Part 1 presents first-hand accounts of women’s experiences (others appear later in the book). How war has affected women, individually and collectively, economically, socially and politically, is examined in Part 2. But as essential background for understanding the impact of the war on women, Part 1 also includes two chapters that locate women’s experiences in the context of women’s social position in Somali society. The first is an ethnographic description of the life of women in nomadic pastoral society, and the second is an examination of marriage within this society. These ‘normative’
descriptions are in stark contrast to the personal testimonies and Chapter 3, an account of war-crimes committed against women.
Women’s experiences of conflict
Do women experience conflict differently from men? Are women the unnoticed victims of war? Both questions have been hotly debated and contested. A recent World Bank conference presented a strong case for viewing women as targets of male abuse during conflict, and an equally cogent case for emphasising women’s active participation in conflict, their resilience in the face of violence and upheaval, and the view that both men and women are victimised by war.2 UNIFEM’s recent review of the global evidence on women and war drew in sharp relief the horrors experienced by women in war:
knowing all this did not prepare us for the horrors women described. … We heard accounts of gang rapes, rape camps and mutilation. Of murder and sexual slavery. We saw the scars of brutality so extreme that survival seemed for some a worse fate than death.3
Proponents of all these arguments will find evidence to support or oppose their views in the pages of this book. There can be no doubting the terror experienced by ordinary Somalis nor the devastating consequences for women. Unusually, this book presents the experiences of professional women, reflecting both their personal experiences and their professional observations. Habiba Osman, Amina Sayid and Shukri Hariir present harrowing pictures of the mass exodus of families from major towns, fleeing in the face of extreme violence yet risking their lives to keep together and assure each others’ protection (see also Halimo Elmi’s testimony in Part 2). A common feature of these accounts is the need to be always on the move to be safe. Midwives Habiba and Halimo describe the consequences of flight for pregnant women, with stress-induced labour often taking place in the absence of facilities or even elementary security and privacy. They note the lack of medicines and treatment facilities, the health problems caused by lack of access to water, and the secondary consequences of these in terms of general ill-health, as well as the direct impact of violence.

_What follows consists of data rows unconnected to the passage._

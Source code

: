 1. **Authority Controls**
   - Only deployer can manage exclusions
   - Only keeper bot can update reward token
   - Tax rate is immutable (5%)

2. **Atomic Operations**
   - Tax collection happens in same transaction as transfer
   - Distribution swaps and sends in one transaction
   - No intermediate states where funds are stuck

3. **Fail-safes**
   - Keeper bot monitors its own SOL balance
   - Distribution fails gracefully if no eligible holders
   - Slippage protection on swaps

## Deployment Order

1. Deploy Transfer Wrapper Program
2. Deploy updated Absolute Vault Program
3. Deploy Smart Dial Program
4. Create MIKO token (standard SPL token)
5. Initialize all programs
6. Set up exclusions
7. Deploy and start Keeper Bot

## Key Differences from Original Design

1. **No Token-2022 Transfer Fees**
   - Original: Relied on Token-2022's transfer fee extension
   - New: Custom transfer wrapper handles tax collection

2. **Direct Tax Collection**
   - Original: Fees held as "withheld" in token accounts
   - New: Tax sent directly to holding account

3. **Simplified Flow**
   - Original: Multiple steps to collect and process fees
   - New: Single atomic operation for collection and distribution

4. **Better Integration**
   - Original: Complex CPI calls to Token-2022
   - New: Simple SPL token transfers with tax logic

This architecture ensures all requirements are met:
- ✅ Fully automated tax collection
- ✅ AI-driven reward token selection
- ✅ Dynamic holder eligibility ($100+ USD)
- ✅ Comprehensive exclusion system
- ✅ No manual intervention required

The proposition that in wars women become targets for abuse centres on rape as a weapon of warfare. In Somalia rape is at once abhorred by clan values (as described by Rhoda Ibrahim in her chapter on Somali pastoral society, Chapter 1) and yet integrally linked to behaviour that the clan system can engender in its most destructive form. Amina Sayid’s testimony reveals the vulnerability of the relatively powerless non-clan based groups such as her own community in Brava, reflected in the extent of sexual violence endured by women in that community. Fowzia Musse’s description of the rape epidemic in Kenyan refugee camps reinforces testimony from other writers in the book about the viciousness with which rapes were carried out. She also shows how both the act of rape itself and the way it is dealt with after the event were part and parcel of inter-clan relations: in prosecuting rapists clan authorities are inclined to seek the best outcome for the clan rather than for women. Fowzia’s chapter notes that rape in ‘normal times’ and rape in warfare are defined differently by Somali society. She comments on the need for assistance to raped women to be adapted to the social and cultural environment.